It was supposed to be his ticket to State House. Well, at least one of the “sure bet” regions he could rely on to deliver victory in his fifth stab at the presidency.
But Azimio la Umoja One Kenya Coalition Party flagbearer Raila Odinga’s bid faltered and fell flat on the face of a sustained onslaught from his main challenger, United Democratic Alliance (UDA) candidate William Ruto.
Mr Odinga’s target was to get at least 90 per cent of the Gusii vote to add on to his Nyanza stronghold basket as he sought to lock out the Deputy President from his traditional bases, but the plan floundered and collapsed due to infighting among local leaders and lack of a well-coordinated campaign strategy.
In Kisii County, Mr Odinga garnered 65.80 per cent (265,078 votes out of 637,111 registered voters) against the DP’s 135,326 votes (33. 59 per cent). In Nyamira, the former Prime Minister got 61.84 per cent or 129,025 votes out or 323, 283 registered voters. Dr Ruto garnered 37.55 per cent, which is 78,356 votes. The voting pattern was scattered all over the political parties and the expectation that Mr Odinga would sweep the electoral map clean failed as he ended up sharing the spoils with his main challenger.
Different reasons have been advanced to explain why Mr Odinga didn’t perform as expected. Kisii and Nyamira counties form the larger Nyanza region, politically associated with Mr Odinga.
Dr Ruto used these two counties as his entry point to Nyanza and even set up a Kenya Kwanza regional office in Kisii town.
In the lead-up to the polls, Mr Odinga enjoyed massive support, but a number of issues worked to his disadvantage towards the end of the campaign season. The infighting between former Kisii Governor James Ongwae and Governor-elect Simba Arati helped the Ruto team to regroup.
“Public altercations among the key Azimio leadership divided and discouraged their supporters. Most candidates stopped campaigning [for Mr Odinga]. Azimio had a leadership crisis in Kisii that Kenya Kwanza Alliance [a coalition led by DP Ruto] milked,” Mr Dismas Mokua, a political analyst, says.

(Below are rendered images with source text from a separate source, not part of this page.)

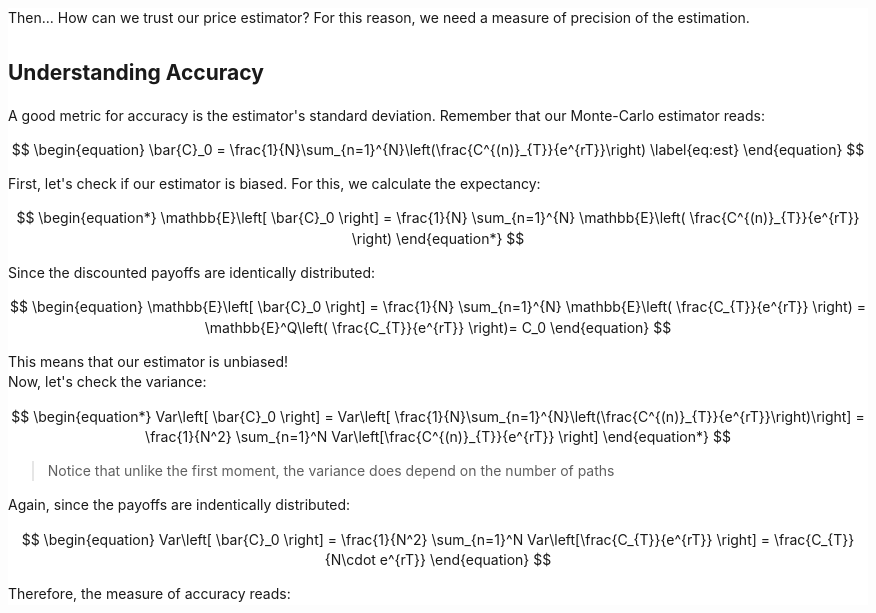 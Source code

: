 Then... How can we trust our price estimator? For this reason, we need a measure of precision of the estimation.

## Understanding Accuracy

A good metric for accuracy is the estimator's standard deviation. Remember that our Monte-Carlo estimator reads:

$$
\begin{equation}
    \bar{C}_0 = \frac{1}{N}\sum_{n=1}^{N}\left(\frac{C^{(n)}_{T}}{e^{rT}}\right)
    \label{eq:est}
\end{equation}
$$

First, let's check if our estimator is biased. For this, we calculate the expectancy:

$$
\begin{equation*}
    \mathbb{E}\left[ \bar{C}_0 \right] = \frac{1}{N} \sum_{n=1}^{N} \mathbb{E}\left( \frac{C^{(n)}_{T}}{e^{rT}} \right)
\end{equation*}
$$

Since the discounted payoffs are identically distributed:

$$
\begin{equation}
    \mathbb{E}\left[ \bar{C}_0 \right] = \frac{1}{N} \sum_{n=1}^{N} \mathbb{E}\left( \frac{C_{T}}{e^{rT}} \right) = \mathbb{E}^Q\left( \frac{C_{T}}{e^{rT}} \right)= C_0
\end{equation}
$$

This means that our estimator is unbiased!  
Now, let's check the variance:

$$
\begin{equation*}
    Var\left[ \bar{C}_0 \right] = Var\left[ \frac{1}{N}\sum_{n=1}^{N}\left(\frac{C^{(n)}_{T}}{e^{rT}}\right)\right] = \frac{1}{N^2} \sum_{n=1}^N Var\left[\frac{C^{(n)}_{T}}{e^{rT}} \right]
\end{equation*}
$$

>Notice that unlike the first moment, the variance does depend on the number of paths

Again, since the payoffs are indentically distributed:

$$
\begin{equation}
    Var\left[ \bar{C}_0 \right] = \frac{1}{N^2} \sum_{n=1}^N Var\left[\frac{C_{T}}{e^{rT}} \right] = \frac{C_{T}}{N\cdot e^{rT}} 
\end{equation}
$$

Therefore, the measure of accuracy reads:
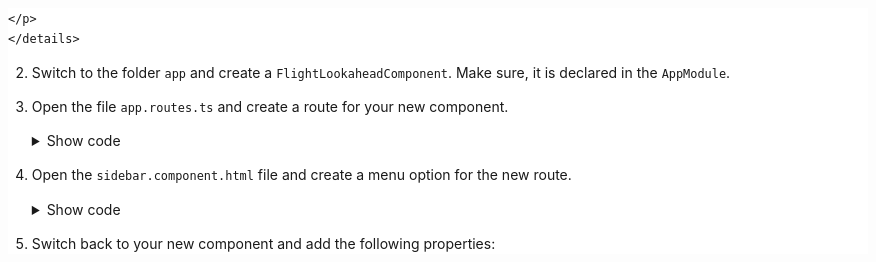     </p>
    </details>

2. Switch to the folder ``app`` and create a ``FlightLookaheadComponent``. Make sure, it is declared in the ``AppModule``.

3. Open the file ``app.routes.ts`` and create a route for your new component.

    <details>
    <summary>Show code</summary>
    <p>

    ```TypeScript
    export const APP_ROUTES: Routes = [
        {
            path: '',
            redirectTo: 'home',
            pathMatch: 'full'
        },
        {
            path: 'home',
            component: HomeComponent
        },
        // Insert this line:
        {
            path: 'flight-lookahead',
            component: FlightLookaheadComponent
        },
        [...]

    ]
    ```

    </p>
    </details>

4. Open the ``sidebar.component.html`` file and create a menu option for the new route.

    <details>
    <summary>Show code</summary>
    <p>

    ```html
    <li>
        <a routerLink="flight-lookahead">
            <i class="ti-user"></i>
            <p>Lookahead</p>
        </a>
    </li>
    ```

    </p>
    </details>

5. Switch back to your new component and add the following properties:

Mr Odinga’s failure to elicit excitement in his own backyard began before election day. During the primaries, his party, the Orange Democratic Movement (ODM), installed unpopular candidates in some seats, angering voters. Corruption claims, rigging and bullying marred the process, insider sources suggest.
The effect of this apathy, observes Mr Mokua, is that, “Ruto maintained his traditional strongholds [Mt Kenya and Rift Valley] even as he raided Raila’s bases. Ruto made several trips to Kisii and Nyamira and connected with voters.”
Mr Mokua says the DP engaged in a sustained grassroots campaign led by strong candidates. The final rally, which Mr Odinga held in Kisii before the elections, was the proverbial last straw that broke the camel’s back.
Instead of backing the popular candidate, Mr Arati, Mr Odinga upbraided the outgoing Dagoretti North MP before his supporters, telling him to “respect his elders.”
This is after Mr Arati had publicly asked Mr Odinga not to give Mr Ongwae a job in his government, should he win the presidency, accusing the outgoing governor of being corrupt.
Risked voters’ rejection
“You’re my son Arati, but I’m asking you to respect elders; you can’t accuse someone of being corrupt when you have no evidence,” Mr Odinga said.
This came after a long day for Arati and his team, having been dodged by Mr Odinga’s men, to an extent that he missed to attend some scheduled rallies.
The “elders” Mr Odinga was referring to are believed to have joined hands to fight youthful Arati and did little to bring votes to their presidential candidate. Throughout the campaigns, the “elders” schemed to bring down Mr Arati, doing little to bring more votes to Mr Odinga.
After reading the public mood regarding Mr Odinga and his lieutenants, straight-shooting Kitutu Chache MP Richard Onyonka told the former premier to his face that he risked voters’ rejection if he continued letting his allies sabotage popular leaders.